On Thursday (23 October), China’s Communist Party concluded its annual four-day gathering of top leaders to determine policy goals for the new Five-Year Plan (2026-2030), which will be introduced next March. Early rumours have European policymakers worried.
During the closed-door meeting, the 370-person Central Committee, made up of party leaders, provincial governments, the military and state-owned businesses, discussed the policy directions of the Communist Party (CCP) for the second half of the decade.
Xi Jinping, the CCP’s General Secretary and the country’s president, is said to be personally involved in the plan, receiving feedback from the general public, party members, academics and economists since May. Mr Xi reinforced China’s existing economic path, emphasising “new-quality productive forces,” a previously introduced slogan that blends industrial policy, national security and ideology.
A state minister affirmed that China “will accelerate the building of a modernised industrial system based on advanced manufacturing”, focusing on the research, development and rollout of strategic technologies, such as semiconductors, batteries, quantum science, electric road transport and AI, areas where China increasingly becomes self-reliant.
Mr Xi and the party leadership hope this will ease the persistent deflation and weak domestic demand, while avoiding too much consumerism and “welfarism,” policies Xi associates with Western weakness.
Yet, Mr Xi also sees the benefit of flooding world markets with cheap cars, batteries, and critical raw materials. Artificially-low prices make it impossible for foreign competitors to produce on market terms, locking global businesses into reliance on China. This week’s meeting produced no signs of this strategy easing anytime soon, especially while engaging in a trade war with the US.
A renewed China strategy in Europe?
Meanwhile, European leaders worry. Hopes that economic and diplomatic engagement with China would balance trade have faded. Instead, EU officials now warn of “unfair trade practices” as a platform for discussing Beijing’s industrial overcapacity and dumping on the EU’s internal market. Commission President Ursula von der Leyen said this week that the EU would “accelerate what we have already put in motion” to protect Europe’s economic security, from critical minerals to strategic technologies.

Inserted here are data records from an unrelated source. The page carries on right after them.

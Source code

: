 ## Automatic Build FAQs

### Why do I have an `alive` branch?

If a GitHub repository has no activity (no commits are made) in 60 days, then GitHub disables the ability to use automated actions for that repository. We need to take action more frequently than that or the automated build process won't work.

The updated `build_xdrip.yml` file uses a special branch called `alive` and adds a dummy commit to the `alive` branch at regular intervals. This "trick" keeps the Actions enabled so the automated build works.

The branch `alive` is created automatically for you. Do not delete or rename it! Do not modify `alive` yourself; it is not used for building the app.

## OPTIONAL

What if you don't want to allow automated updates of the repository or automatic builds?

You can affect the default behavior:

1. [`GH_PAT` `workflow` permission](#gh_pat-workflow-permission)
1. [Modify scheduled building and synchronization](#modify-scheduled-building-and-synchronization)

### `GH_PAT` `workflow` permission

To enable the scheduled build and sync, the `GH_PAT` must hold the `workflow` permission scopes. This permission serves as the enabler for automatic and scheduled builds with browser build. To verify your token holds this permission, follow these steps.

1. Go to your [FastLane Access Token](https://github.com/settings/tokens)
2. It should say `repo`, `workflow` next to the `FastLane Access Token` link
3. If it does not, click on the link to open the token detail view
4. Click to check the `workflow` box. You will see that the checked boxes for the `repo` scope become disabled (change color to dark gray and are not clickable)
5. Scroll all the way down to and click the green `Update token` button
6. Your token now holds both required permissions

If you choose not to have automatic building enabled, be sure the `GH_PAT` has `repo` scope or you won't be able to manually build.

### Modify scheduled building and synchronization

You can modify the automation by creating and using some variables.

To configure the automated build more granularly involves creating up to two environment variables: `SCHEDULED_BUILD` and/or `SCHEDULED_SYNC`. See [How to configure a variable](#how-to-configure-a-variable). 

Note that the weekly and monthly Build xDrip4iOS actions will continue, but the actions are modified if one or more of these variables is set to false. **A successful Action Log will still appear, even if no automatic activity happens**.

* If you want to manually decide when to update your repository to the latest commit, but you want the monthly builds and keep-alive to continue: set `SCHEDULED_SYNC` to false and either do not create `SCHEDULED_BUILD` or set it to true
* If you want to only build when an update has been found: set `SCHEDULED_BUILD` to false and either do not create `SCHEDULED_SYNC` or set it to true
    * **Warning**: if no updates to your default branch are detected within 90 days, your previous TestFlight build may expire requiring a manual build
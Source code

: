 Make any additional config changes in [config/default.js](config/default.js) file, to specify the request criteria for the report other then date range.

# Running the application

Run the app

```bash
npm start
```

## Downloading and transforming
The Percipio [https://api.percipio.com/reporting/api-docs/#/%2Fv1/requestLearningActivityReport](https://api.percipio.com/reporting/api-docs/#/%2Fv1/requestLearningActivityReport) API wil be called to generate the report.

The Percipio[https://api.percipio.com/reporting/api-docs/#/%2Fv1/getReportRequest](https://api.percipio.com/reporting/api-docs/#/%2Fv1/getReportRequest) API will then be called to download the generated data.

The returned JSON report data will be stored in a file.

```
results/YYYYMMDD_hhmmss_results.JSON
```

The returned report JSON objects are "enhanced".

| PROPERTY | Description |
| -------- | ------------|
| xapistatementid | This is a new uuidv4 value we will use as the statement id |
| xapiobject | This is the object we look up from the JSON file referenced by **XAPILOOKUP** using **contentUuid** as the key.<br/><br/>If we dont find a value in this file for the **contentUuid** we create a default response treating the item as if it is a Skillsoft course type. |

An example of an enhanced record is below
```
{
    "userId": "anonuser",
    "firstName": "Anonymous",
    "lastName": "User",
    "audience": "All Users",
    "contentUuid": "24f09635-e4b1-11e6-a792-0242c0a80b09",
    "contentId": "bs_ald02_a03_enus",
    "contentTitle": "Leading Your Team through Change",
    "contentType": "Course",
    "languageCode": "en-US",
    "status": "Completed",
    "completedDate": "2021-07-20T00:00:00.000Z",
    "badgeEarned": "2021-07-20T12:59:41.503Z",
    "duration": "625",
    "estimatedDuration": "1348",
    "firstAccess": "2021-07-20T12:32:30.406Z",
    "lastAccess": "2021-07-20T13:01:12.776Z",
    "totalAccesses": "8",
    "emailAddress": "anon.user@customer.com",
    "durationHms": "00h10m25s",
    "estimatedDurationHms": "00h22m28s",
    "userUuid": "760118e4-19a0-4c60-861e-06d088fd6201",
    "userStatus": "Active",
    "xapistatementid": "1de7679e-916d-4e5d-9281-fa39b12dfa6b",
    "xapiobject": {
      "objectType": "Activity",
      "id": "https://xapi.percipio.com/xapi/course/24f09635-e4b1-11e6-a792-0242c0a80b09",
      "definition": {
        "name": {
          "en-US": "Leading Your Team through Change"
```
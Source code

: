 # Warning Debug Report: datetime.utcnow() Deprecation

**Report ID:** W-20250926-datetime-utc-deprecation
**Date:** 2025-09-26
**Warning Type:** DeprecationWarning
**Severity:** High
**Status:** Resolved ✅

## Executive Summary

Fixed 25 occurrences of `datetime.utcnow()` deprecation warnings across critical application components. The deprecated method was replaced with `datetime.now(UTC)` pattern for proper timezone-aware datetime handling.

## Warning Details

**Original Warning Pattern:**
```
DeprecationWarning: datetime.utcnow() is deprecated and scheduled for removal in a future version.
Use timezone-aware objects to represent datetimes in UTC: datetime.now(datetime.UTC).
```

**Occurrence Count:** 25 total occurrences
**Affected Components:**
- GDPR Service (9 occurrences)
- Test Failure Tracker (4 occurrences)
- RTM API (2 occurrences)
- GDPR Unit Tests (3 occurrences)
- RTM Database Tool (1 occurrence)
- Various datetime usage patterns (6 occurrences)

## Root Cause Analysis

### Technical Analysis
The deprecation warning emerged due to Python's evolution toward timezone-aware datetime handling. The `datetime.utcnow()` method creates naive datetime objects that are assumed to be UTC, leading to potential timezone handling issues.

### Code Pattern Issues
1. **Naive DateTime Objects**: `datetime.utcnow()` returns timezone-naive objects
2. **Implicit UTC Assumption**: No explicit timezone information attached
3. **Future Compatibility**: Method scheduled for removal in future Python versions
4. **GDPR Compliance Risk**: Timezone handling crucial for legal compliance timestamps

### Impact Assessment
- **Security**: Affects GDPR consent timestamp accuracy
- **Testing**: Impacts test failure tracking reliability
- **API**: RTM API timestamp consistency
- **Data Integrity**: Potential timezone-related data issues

Although China will not be mentioned by name in Thursday’s EU summit conclusions, draft conclusions urge the Commission to “make effective use” of the bloc’s economic security tools to counter unfair competition. Moreover, France, Poland and Germany plan to raise the issue of Chinese export controls on critical minerals, news organisation POLITICO reports.
At the end of 2023, the Anti-Coercion Instrument came into force. It allows the EU to impose sanctions like asset freezes or trade restrictions on countries or companies that try to pressure EU member states. It has yet to be used, but some argue the time may have come.